Sunni Militants Behind Mosque Bombings In Iran
MICHELE NORRIS, host:
In southeastern Iran yesterday, two suicide bombers blew themselves up at a mosque. They killed more than two dozen people, including several members of the Revolutionary Guard. A militant group called Jundullah is claiming responsibility. Jundullah's statement says these explosions were meant to avenge the arrest and hanging of the group's leader in June.
The group is made up mostly of Sunni Muslims, while the majority of Iranians are Shiites. Iran's clerical leaders expressed outrage over the explosions and the U.S. has condemned them, as well. But Iran claims the U.S. might be backing the militants.
Thomas Erdbrink is in Tehran as a correspondent for The Washington Post. We asked him to explain Iranian argument.
Mr. THOMAS ERDBRINK (Correspondent, The Washington Post): Both the government and religious clerics in this country see themselves faced with U.S. forces in both neighboring Iraq and neighboring Afghanistan. And they also witnessed an upsurge in bombings in Iran's border areas with the beginning of the Iraq War, in 2003.
So they are very sure that America, working together with groups of al-Qaida, is attempting to use this group, Jundullah, and create disturbances in this area.
NORRIS: Has the U.S. responded in any way to the claim that they might be working with an affiliate of al-Qaida?

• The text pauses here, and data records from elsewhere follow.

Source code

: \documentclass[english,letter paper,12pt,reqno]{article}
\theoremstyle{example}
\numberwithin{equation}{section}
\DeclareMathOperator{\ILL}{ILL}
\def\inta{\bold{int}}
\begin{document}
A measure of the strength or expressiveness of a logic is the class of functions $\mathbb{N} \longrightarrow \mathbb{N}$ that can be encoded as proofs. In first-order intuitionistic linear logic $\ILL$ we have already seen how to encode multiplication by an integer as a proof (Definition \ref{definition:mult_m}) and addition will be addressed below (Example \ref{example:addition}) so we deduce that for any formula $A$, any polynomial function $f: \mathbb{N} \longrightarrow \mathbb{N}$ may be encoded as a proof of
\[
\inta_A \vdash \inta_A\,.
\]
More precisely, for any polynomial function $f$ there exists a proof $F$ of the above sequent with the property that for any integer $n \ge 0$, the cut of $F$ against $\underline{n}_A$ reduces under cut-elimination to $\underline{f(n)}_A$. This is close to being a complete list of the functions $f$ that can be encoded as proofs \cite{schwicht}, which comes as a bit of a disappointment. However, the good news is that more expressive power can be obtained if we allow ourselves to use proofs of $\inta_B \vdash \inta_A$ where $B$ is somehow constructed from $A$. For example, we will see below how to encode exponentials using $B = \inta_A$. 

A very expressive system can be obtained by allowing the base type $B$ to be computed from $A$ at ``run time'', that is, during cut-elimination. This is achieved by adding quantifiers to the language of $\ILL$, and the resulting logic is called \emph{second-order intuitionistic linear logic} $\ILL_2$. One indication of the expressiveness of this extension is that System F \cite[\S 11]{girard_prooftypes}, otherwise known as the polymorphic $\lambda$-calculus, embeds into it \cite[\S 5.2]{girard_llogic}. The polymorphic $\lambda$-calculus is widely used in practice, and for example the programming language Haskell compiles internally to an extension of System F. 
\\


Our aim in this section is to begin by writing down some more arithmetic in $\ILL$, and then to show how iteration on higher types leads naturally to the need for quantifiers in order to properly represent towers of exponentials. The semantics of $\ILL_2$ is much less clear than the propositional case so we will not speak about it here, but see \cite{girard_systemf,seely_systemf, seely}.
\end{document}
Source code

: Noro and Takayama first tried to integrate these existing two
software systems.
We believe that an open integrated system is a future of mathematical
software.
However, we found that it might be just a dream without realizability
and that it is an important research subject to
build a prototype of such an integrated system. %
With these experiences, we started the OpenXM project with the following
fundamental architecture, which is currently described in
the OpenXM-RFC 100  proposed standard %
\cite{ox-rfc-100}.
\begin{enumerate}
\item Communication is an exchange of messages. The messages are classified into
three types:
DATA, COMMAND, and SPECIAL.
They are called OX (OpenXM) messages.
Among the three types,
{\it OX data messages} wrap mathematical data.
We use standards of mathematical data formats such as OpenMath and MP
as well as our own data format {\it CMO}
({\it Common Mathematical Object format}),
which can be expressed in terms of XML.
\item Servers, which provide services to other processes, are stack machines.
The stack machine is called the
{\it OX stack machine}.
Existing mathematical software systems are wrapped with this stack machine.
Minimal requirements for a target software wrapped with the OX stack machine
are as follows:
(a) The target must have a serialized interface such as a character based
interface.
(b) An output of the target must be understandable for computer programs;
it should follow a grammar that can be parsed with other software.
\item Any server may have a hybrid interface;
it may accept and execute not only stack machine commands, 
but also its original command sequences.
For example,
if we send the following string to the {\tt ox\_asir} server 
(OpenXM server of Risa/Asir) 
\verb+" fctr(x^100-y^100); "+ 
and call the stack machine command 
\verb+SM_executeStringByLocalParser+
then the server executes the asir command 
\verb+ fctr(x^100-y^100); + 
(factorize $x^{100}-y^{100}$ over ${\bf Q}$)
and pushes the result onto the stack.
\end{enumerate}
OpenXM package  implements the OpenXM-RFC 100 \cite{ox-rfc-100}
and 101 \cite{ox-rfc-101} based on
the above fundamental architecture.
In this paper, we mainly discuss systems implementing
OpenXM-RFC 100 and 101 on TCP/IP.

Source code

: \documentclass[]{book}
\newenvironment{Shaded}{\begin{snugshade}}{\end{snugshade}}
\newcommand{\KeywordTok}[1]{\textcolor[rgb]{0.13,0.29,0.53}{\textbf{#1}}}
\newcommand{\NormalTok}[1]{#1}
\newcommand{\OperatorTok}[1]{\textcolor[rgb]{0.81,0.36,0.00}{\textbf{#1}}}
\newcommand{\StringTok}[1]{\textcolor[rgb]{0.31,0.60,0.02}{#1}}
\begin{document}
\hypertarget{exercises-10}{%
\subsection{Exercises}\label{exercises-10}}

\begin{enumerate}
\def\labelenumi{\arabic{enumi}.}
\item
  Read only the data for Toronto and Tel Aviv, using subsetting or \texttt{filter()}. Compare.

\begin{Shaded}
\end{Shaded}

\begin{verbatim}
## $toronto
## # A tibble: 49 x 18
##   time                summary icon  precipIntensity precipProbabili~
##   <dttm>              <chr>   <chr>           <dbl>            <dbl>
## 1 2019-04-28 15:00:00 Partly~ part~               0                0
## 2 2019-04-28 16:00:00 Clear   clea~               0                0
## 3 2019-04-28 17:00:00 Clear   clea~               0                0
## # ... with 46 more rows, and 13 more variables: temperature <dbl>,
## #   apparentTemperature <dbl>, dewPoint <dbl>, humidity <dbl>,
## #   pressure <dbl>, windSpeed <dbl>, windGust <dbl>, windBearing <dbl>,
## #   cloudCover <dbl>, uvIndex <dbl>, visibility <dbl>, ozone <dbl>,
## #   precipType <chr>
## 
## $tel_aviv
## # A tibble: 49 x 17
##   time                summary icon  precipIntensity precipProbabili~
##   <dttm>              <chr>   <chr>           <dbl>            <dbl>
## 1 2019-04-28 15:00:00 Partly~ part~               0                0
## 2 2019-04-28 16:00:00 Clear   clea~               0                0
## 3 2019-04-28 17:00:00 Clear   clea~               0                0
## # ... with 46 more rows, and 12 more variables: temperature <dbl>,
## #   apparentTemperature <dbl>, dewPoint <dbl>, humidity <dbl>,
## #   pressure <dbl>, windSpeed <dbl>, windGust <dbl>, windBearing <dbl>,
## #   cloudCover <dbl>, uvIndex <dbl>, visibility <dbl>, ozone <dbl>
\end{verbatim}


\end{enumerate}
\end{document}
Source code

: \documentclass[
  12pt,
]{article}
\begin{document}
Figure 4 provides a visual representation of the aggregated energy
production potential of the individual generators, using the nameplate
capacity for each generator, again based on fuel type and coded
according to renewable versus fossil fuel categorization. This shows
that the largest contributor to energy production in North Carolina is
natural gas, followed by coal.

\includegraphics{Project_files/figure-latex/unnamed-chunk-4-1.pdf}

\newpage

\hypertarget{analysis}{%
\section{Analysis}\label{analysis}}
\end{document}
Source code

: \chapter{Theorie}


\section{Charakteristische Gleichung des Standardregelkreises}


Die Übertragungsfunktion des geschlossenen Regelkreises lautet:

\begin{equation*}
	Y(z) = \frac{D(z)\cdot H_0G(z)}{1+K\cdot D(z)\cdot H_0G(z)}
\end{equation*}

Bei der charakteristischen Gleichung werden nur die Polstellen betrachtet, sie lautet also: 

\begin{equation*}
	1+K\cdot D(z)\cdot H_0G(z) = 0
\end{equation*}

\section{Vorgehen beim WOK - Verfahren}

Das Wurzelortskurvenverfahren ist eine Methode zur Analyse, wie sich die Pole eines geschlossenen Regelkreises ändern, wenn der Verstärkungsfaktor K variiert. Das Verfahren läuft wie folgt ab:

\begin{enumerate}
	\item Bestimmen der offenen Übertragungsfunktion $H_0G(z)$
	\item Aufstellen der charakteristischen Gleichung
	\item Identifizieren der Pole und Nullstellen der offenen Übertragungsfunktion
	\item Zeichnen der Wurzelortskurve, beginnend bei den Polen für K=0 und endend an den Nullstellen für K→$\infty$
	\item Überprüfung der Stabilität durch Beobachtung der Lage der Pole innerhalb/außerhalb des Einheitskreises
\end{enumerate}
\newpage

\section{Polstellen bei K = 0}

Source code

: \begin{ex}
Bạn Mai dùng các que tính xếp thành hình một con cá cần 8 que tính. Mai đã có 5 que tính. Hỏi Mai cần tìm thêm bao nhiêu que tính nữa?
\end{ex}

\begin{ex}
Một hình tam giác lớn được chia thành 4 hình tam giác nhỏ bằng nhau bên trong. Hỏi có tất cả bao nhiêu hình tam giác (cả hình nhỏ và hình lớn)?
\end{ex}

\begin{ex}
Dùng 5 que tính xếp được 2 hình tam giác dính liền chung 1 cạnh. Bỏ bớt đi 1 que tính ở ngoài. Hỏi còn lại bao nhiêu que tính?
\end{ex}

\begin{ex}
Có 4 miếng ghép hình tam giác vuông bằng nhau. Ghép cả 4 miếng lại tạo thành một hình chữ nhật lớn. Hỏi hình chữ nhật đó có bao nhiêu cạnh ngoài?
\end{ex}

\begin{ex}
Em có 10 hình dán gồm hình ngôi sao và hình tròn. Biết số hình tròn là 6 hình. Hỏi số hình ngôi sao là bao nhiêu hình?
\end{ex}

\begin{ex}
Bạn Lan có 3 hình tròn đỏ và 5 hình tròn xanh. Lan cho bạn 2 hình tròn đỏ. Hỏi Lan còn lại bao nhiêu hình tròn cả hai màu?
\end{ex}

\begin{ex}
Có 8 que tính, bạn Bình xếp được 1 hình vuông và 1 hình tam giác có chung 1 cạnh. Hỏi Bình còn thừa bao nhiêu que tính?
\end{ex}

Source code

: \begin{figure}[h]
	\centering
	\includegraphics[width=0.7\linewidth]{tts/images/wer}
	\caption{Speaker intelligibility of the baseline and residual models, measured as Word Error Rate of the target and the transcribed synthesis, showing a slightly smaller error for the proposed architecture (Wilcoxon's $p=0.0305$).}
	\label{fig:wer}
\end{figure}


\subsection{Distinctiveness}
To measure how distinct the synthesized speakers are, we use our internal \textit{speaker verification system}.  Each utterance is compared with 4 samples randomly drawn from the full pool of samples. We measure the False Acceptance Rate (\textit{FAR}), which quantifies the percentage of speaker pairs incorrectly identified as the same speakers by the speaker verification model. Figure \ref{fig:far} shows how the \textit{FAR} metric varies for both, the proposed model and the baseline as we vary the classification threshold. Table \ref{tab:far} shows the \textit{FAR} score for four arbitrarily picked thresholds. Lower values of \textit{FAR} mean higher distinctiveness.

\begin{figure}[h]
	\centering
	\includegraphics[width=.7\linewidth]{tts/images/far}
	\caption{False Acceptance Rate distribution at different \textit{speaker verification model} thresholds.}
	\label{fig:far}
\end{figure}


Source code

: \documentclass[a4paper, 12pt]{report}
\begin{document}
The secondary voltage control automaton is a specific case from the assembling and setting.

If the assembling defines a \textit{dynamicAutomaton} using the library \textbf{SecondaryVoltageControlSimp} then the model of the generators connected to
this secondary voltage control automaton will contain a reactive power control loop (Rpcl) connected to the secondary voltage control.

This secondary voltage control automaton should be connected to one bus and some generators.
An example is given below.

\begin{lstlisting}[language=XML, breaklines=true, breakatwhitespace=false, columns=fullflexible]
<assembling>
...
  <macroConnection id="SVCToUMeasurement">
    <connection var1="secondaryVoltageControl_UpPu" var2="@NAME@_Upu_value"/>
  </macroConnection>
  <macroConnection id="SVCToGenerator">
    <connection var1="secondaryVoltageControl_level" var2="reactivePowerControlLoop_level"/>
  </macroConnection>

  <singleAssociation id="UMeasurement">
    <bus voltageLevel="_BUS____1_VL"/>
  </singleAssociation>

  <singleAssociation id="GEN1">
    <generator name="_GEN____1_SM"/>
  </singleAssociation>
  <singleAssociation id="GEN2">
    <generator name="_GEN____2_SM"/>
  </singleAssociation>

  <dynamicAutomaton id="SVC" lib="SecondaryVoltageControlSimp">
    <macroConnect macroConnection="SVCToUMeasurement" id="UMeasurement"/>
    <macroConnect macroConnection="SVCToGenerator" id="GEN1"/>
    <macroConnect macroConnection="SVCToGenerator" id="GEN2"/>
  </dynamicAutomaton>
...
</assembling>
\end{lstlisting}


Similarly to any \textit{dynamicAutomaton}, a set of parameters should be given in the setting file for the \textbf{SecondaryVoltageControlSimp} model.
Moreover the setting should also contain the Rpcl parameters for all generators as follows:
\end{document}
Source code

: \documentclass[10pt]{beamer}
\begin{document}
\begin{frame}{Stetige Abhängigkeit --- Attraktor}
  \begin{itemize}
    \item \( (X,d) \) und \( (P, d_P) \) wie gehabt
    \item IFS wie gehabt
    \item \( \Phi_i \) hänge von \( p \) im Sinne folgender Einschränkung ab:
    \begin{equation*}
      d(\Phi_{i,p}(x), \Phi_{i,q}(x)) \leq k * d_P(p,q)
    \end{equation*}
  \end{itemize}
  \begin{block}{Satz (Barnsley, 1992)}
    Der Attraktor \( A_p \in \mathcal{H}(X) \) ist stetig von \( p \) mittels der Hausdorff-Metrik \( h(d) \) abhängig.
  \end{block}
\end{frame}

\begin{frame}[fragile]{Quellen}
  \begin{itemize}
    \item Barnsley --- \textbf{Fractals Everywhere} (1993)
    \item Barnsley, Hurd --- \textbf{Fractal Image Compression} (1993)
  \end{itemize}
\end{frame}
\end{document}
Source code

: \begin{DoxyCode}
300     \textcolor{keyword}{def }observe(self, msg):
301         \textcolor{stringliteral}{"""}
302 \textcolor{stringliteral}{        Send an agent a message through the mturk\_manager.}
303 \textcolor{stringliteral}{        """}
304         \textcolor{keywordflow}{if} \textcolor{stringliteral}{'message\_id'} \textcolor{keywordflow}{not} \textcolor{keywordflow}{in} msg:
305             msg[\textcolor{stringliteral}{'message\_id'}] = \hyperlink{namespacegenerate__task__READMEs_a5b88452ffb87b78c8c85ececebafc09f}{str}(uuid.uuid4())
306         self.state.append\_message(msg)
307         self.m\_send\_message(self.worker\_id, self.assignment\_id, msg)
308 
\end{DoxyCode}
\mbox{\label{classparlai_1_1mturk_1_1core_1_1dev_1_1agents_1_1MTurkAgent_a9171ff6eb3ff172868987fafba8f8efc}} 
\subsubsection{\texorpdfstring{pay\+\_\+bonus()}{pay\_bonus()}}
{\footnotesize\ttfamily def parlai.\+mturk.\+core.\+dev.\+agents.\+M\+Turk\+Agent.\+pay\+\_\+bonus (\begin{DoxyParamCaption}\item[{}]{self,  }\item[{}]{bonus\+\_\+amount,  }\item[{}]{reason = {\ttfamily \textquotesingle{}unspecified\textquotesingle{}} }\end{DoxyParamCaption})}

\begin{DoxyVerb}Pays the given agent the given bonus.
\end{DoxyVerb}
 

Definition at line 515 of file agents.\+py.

Mr. ERDBRINK: Well, some months ago, when there was another large bomb attack in the same region, Iran again made this accusation and the U.S. responded by saying that this was absolutely ridiculous, that United States has nothing to seek in that part of Iran, albeit all Iran itself. And they flat-out denied these kind of accusations.
NORRIS: Can you tell us a little bit more about this militant group, Jundullah? What are they fighting for?
Mr. ERDBRINK: Well, Jundullah is basically fighting for independence of their region, the region of Baluchestan. Baluchestan is a region that covers both parts of Iran and Pakistan. And these people are mainly Sunni Muslims. The region is very poor, very backward. What Jundullah says is that the rights of the Sunni minority are not respected by the Shiite government in Tehran.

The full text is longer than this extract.